DATASET EXCERPTS:
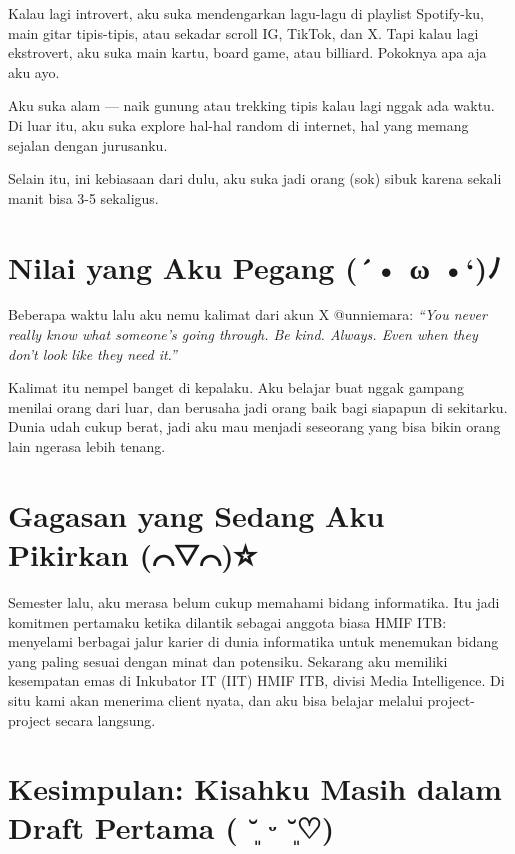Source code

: \documentclass[
  letterpaper,
  DIV=11,
  numbers=noendperiod]{scrreprt}
\begin{document}
Kalau lagi introvert, aku suka mendengarkan lagu-lagu di playlist
Spotify-ku, main gitar tipis-tipis, atau sekadar scroll IG, TikTok, dan
X. Tapi kalau lagi ekstrovert, aku suka main kartu, board game, atau
billiard. Pokoknya apa aja aku ayo.

Aku suka alam --- naik gunung atau trekking tipis kalau lagi nggak ada
waktu. Di luar itu, aku suka explore hal-hal random di internet, hal
yang memang sejalan dengan jurusanku.

Selain itu, ini kebiasaan dari dulu, aku suka jadi orang (sok) sibuk
karena sekali manit bisa 3-5 sekaligus.

\section{\texorpdfstring{\textbf{Nilai yang Aku Pegang (´• ω
•`)ﾉ}}{Nilai yang Aku Pegang (´• ω •`)ﾉ}}\label{nilai-yang-aku-pegang-ux3c9-uxff89}

Beberapa waktu lalu aku nemu kalimat dari akun X @unniemara: \emph{``You
never really know what someone's going through. Be kind. Always. Even
when they don't look like they need it.''}

Kalimat itu nempel banget di kepalaku. Aku belajar buat nggak gampang
menilai orang dari luar, dan berusaha jadi orang baik bagi siapapun di
sekitarku. Dunia udah cukup berat, jadi aku mau menjadi seseorang yang
bisa bikin orang lain ngerasa lebih tenang.

\section{\texorpdfstring{\textbf{Gagasan yang Sedang Aku Pikirkan
(⌒▽⌒)☆}}{Gagasan yang Sedang Aku Pikirkan (⌒▽⌒)☆}}\label{gagasan-yang-sedang-aku-pikirkan}

Semester lalu, aku merasa belum cukup memahami bidang informatika. Itu
jadi komitmen pertamaku ketika dilantik sebagai anggota biasa HMIF ITB:
menyelami berbagai jalur karier di dunia informatika untuk menemukan
bidang yang paling sesuai dengan minat dan potensiku. Sekarang aku
memiliki kesempatan emas di Inkubator IT (IIT) HMIF ITB, divisi Media
Intelligence. Di situ kami akan menerima client nyata, dan aku bisa
belajar melalui project-project secara langsung.

\section{\texorpdfstring{\textbf{Kesimpulan: Kisahku Masih dalam Draft
Pertama ( ˘͈ ᵕ
˘͈♡)}}{Kesimpulan: Kisahku Masih dalam Draft Pertama ( ˘͈ ᵕ ˘͈♡)}}\label{kesimpulan-kisahku-masih-dalam-draft-pertama-ux1d55}
\end{document}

HOW TO COMPLETE THIS TASK: Bring together all lines of the entries above in which the string "label" occurs.

EXPECTED ANSWER:
•`)ﾉ}}{Nilai yang Aku Pegang (´• ω •`)ﾉ}}\label{nilai-yang-aku-pegang-ux3c9-uxff89}
(⌒▽⌒)☆}}{Gagasan yang Sedang Aku Pikirkan (⌒▽⌒)☆}}\label{gagasan-yang-sedang-aku-pikirkan}
˘͈♡)}}{Kesimpulan: Kisahku Masih dalam Draft Pertama ( ˘͈ ᵕ ˘͈♡)}}\label{kesimpulan-kisahku-masih-dalam-draft-pertama-ux1d55}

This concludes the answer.